→ **REQUIRED WORK**
All pictures are to be skipped; retype only the lines from the top of the entries through the line with "- Sponsored product placements", both included.
-=-=-=-=-
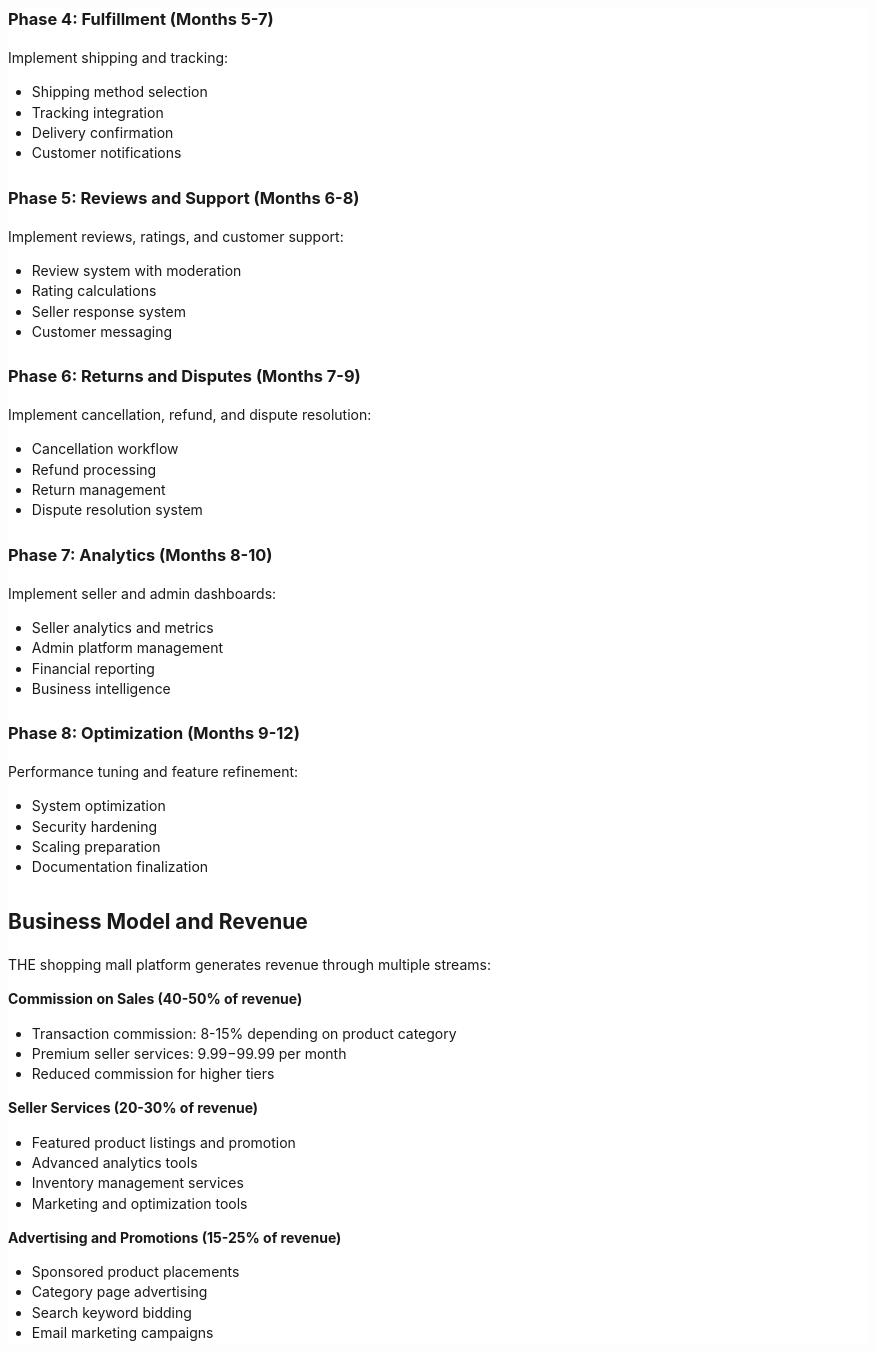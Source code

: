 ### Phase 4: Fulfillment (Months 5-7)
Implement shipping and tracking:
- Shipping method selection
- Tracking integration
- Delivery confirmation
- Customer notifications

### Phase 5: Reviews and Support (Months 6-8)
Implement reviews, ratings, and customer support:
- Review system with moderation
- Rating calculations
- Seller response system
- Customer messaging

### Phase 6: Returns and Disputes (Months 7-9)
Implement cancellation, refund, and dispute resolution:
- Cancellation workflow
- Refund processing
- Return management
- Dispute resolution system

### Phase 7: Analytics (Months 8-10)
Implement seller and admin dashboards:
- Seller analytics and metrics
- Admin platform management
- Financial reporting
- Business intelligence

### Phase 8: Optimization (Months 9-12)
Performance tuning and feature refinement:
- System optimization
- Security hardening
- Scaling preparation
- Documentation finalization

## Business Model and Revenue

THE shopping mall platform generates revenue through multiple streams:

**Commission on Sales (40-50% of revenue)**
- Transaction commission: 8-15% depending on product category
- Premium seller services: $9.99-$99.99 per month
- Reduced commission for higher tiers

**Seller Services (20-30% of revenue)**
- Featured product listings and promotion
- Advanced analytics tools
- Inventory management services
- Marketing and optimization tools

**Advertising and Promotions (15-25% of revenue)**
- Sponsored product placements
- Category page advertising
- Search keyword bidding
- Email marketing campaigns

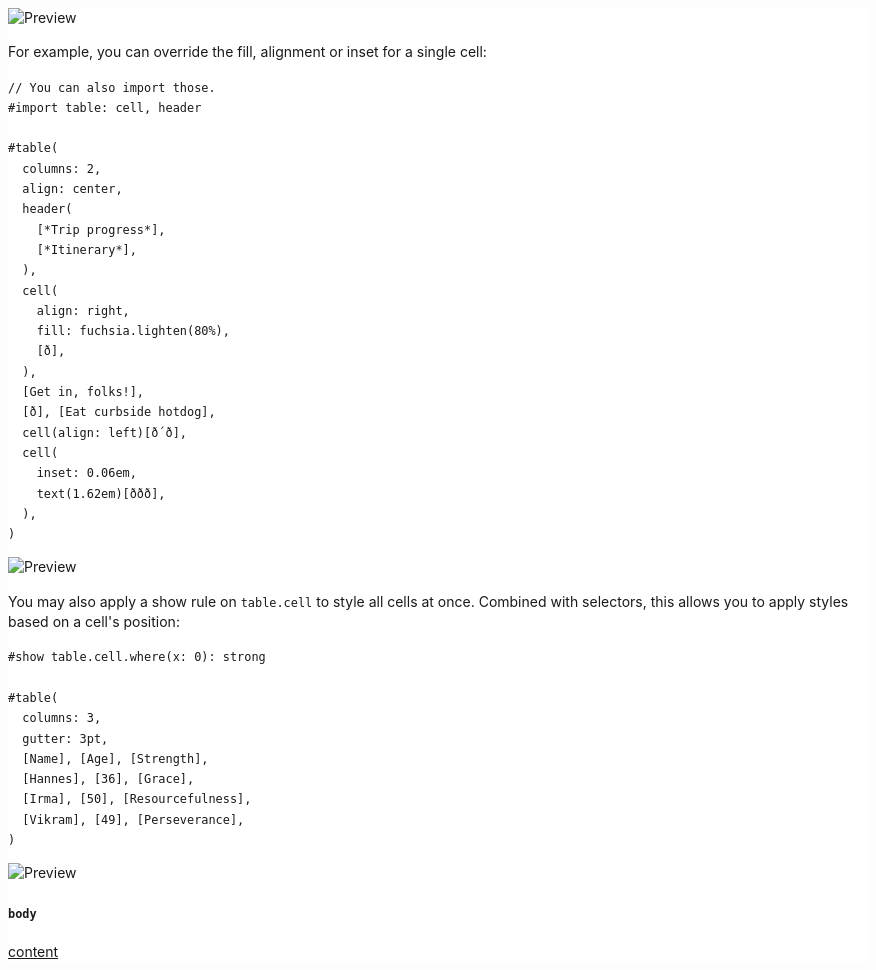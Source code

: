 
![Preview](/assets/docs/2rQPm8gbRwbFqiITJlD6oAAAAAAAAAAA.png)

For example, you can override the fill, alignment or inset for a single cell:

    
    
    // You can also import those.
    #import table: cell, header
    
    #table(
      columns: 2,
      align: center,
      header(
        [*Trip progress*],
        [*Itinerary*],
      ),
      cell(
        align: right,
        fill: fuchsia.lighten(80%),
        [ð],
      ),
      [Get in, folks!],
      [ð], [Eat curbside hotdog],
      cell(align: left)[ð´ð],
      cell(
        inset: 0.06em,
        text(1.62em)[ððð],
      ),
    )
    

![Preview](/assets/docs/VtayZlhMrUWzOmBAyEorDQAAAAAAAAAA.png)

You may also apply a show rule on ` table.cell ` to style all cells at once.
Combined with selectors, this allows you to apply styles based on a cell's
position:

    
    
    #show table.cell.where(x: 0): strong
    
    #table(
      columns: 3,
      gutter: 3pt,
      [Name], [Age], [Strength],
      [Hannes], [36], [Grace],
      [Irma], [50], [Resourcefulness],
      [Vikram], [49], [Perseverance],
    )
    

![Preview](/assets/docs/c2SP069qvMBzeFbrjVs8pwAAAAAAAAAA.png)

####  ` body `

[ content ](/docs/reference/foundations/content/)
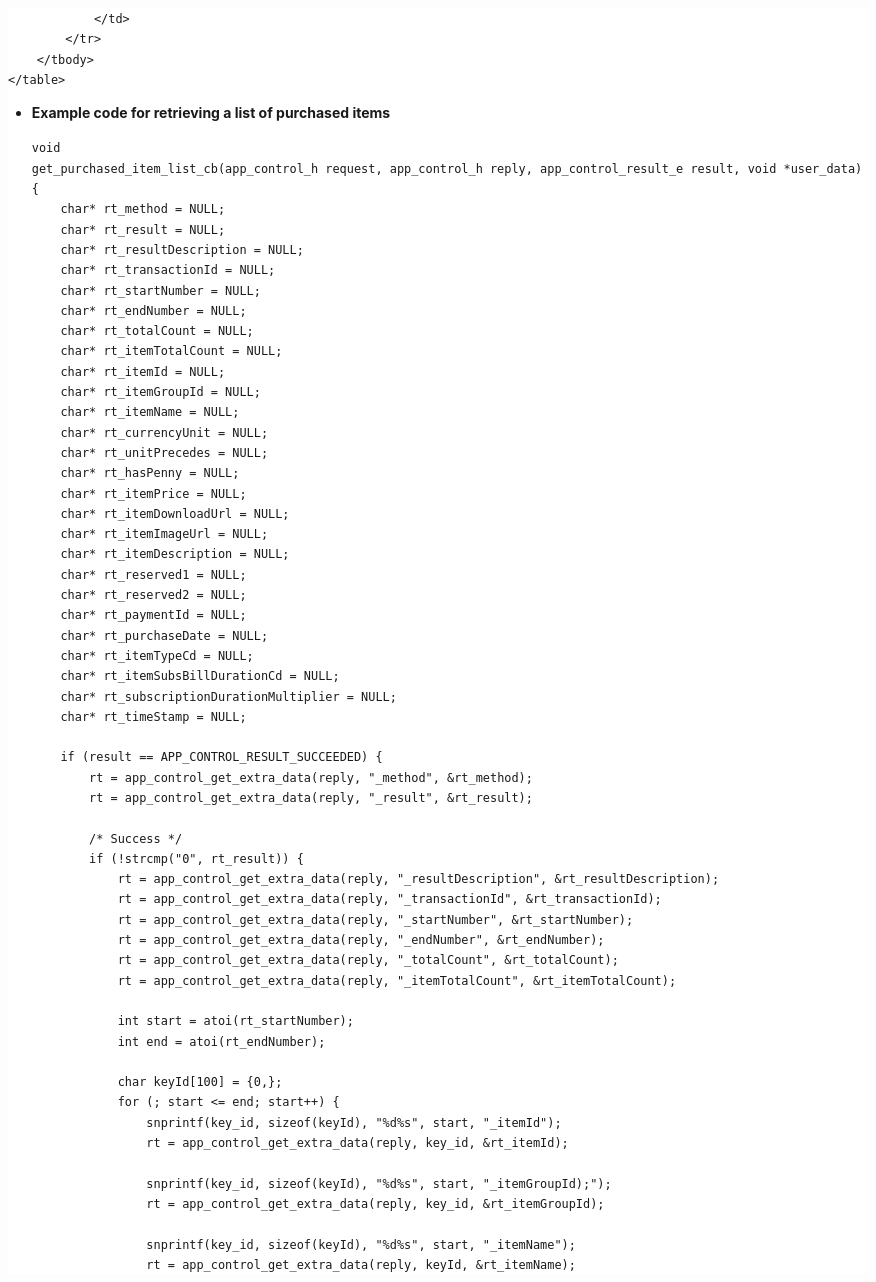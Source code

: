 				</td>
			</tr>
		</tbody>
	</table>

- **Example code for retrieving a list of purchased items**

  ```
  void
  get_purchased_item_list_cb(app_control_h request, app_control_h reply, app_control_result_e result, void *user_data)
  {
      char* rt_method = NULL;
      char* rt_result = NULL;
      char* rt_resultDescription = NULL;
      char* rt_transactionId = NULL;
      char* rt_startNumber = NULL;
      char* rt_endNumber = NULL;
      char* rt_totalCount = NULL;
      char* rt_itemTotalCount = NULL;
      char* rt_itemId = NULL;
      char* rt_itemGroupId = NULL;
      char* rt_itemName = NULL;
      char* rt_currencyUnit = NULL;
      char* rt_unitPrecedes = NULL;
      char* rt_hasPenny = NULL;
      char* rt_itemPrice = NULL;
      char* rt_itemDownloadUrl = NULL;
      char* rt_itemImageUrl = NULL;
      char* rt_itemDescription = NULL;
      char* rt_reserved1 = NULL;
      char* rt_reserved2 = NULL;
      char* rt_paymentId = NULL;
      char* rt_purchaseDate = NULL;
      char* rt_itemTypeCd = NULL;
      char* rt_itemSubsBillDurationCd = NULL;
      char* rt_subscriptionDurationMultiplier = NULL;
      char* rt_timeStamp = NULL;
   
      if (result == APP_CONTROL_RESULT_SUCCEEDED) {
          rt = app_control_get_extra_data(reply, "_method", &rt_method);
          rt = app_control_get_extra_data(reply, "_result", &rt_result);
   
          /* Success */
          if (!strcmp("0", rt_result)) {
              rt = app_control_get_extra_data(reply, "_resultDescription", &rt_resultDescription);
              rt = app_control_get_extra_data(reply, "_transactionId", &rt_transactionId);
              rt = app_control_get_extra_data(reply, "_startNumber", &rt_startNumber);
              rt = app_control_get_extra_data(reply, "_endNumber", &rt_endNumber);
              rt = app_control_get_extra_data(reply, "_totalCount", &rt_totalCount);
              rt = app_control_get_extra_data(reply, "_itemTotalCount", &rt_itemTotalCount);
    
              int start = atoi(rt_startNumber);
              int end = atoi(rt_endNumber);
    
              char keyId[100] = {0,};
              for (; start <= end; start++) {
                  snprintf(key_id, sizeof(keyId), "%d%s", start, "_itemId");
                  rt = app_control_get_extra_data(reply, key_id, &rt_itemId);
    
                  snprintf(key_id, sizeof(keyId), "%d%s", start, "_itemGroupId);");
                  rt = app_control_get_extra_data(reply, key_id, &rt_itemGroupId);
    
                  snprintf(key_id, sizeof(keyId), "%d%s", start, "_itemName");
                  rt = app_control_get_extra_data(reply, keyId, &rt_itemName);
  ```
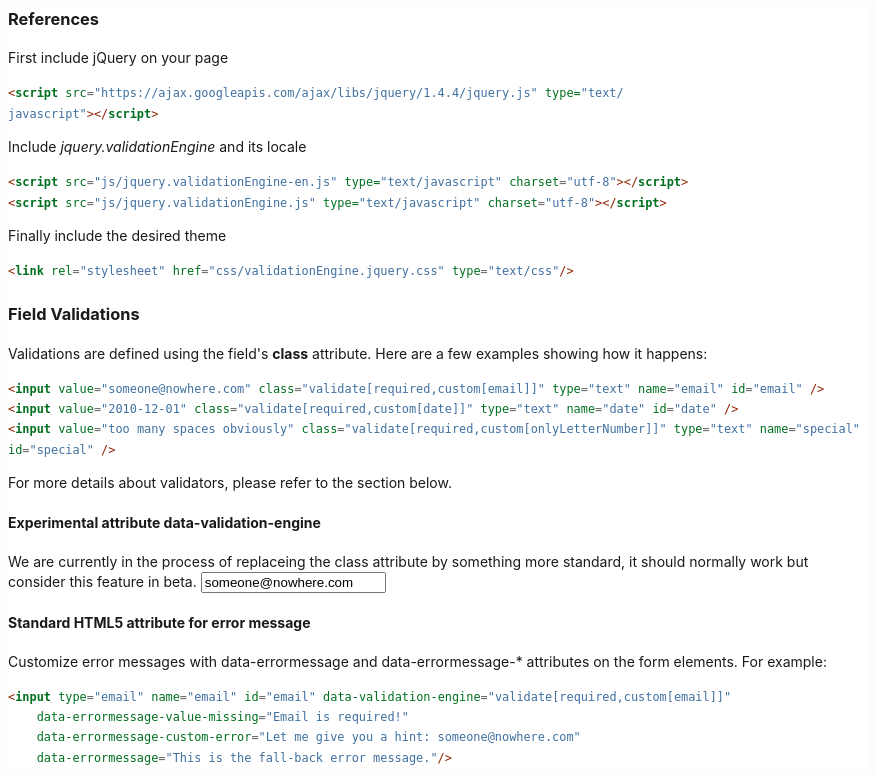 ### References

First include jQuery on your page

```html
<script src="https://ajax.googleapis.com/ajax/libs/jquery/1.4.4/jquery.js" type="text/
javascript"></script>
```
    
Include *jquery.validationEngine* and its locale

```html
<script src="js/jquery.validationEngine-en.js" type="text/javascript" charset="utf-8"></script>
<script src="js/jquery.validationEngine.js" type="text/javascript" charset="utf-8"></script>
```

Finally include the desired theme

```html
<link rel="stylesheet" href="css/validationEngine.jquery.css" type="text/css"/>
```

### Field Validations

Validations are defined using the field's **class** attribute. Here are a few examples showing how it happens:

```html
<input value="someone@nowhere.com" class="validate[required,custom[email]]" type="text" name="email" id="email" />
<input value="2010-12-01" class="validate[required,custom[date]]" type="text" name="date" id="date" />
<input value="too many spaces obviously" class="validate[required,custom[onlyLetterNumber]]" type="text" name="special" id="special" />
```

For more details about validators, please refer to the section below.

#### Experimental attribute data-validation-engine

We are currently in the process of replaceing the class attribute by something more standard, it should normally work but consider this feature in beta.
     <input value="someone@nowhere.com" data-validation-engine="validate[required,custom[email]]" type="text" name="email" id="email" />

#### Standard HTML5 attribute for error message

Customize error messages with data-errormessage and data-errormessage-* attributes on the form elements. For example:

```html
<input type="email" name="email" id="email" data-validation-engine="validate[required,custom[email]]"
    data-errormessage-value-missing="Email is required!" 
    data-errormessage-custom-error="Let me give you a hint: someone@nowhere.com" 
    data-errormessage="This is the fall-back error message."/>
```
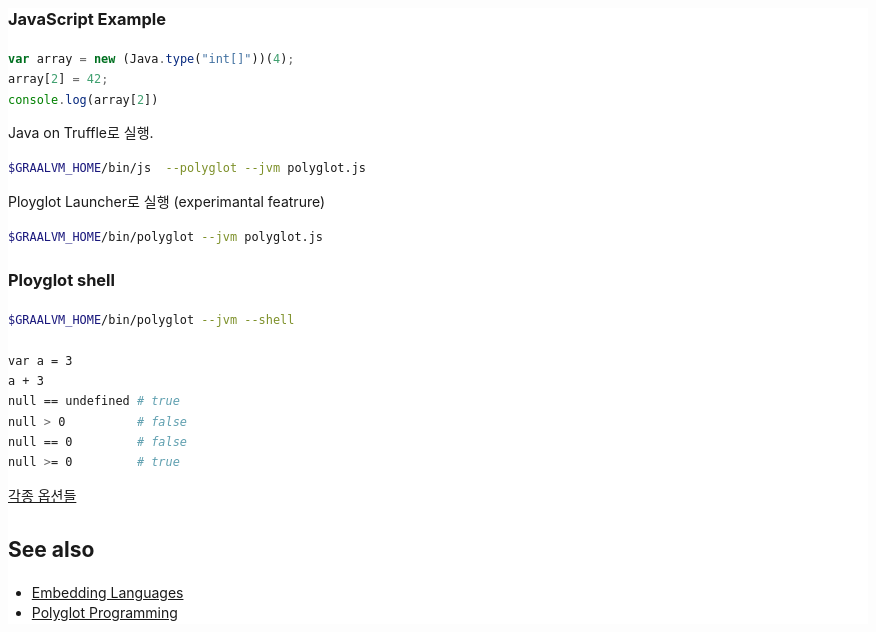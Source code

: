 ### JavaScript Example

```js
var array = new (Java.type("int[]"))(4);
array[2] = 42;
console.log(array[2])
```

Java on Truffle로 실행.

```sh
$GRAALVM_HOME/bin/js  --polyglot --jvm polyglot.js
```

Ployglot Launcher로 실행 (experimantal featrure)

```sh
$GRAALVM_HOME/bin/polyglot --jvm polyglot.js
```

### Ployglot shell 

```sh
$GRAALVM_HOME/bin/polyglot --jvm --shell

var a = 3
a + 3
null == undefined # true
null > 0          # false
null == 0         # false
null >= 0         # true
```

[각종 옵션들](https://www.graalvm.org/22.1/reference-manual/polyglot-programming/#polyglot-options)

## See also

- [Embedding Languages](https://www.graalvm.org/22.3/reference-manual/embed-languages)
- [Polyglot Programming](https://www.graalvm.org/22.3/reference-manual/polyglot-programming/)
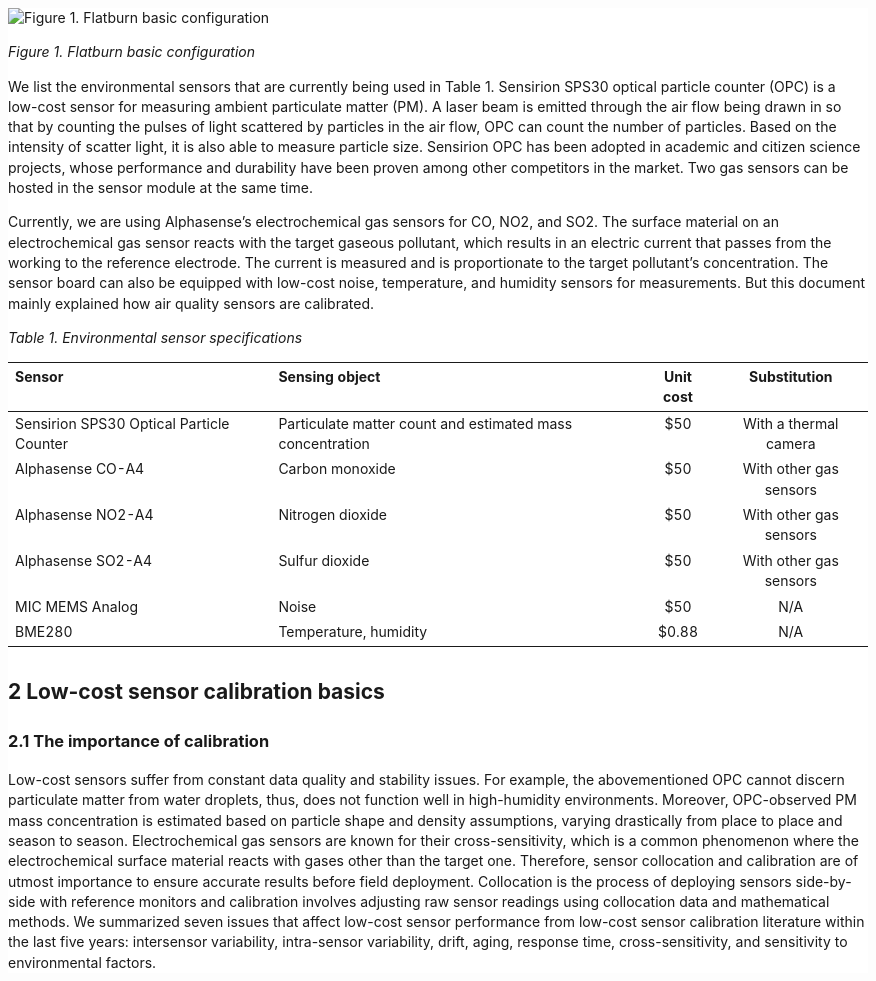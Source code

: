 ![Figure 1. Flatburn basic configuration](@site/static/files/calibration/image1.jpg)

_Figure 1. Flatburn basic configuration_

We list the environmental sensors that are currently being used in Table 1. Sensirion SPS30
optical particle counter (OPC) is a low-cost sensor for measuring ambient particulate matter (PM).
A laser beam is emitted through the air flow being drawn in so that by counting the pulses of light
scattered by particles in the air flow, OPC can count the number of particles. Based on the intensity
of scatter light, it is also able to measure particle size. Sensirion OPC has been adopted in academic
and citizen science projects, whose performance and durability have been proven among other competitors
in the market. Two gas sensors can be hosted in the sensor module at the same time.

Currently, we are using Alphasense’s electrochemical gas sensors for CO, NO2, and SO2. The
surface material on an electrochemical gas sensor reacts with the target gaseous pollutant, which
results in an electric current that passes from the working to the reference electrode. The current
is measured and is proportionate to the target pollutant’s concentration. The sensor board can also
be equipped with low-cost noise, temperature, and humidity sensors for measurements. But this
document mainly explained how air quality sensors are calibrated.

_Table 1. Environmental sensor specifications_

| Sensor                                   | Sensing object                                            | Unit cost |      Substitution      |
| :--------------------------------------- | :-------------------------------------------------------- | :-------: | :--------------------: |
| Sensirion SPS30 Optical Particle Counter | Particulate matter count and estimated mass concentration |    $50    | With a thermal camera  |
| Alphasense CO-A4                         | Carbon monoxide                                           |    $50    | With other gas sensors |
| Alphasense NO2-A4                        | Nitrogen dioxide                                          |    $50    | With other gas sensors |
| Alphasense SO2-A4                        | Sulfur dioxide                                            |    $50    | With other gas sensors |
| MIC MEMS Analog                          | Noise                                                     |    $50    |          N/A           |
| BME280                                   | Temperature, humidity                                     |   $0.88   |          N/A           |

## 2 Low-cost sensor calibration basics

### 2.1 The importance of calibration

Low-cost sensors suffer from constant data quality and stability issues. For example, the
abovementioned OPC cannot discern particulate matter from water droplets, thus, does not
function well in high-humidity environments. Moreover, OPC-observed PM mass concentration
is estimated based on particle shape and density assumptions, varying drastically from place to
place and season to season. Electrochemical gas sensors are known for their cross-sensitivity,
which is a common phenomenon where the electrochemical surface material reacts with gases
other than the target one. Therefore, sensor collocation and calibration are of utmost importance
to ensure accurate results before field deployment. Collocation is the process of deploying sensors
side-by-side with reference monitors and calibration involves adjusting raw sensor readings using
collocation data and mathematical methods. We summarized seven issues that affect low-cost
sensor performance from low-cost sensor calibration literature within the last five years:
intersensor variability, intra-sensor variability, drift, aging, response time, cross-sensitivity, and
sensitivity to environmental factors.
-=-=-=-=-
→ **RESPONSE BOX**
Source code

: ### Phase 4: Fulfillment (Months 5-7)
Implement shipping and tracking:
- Shipping method selection
- Tracking integration
- Delivery confirmation
- Customer notifications

### Phase 5: Reviews and Support (Months 6-8)
Implement reviews, ratings, and customer support:
- Review system with moderation
- Rating calculations
- Seller response system
- Customer messaging

### Phase 6: Returns and Disputes (Months 7-9)
Implement cancellation, refund, and dispute resolution:
- Cancellation workflow
- Refund processing
- Return management
- Dispute resolution system

### Phase 7: Analytics (Months 8-10)
Implement seller and admin dashboards:
- Seller analytics and metrics
- Admin platform management
- Financial reporting
- Business intelligence

### Phase 8: Optimization (Months 9-12)
Performance tuning and feature refinement:
- System optimization
- Security hardening
- Scaling preparation
- Documentation finalization

## Business Model and Revenue

THE shopping mall platform generates revenue through multiple streams:

**Commission on Sales (40-50% of revenue)**
- Transaction commission: 8-15% depending on product category
- Premium seller services: $9.99-$99.99 per month
- Reduced commission for higher tiers

**Seller Services (20-30% of revenue)**
- Featured product listings and promotion
- Advanced analytics tools
- Inventory management services
- Marketing and optimization tools

**Advertising and Promotions (15-25% of revenue)**
- Sponsored product placements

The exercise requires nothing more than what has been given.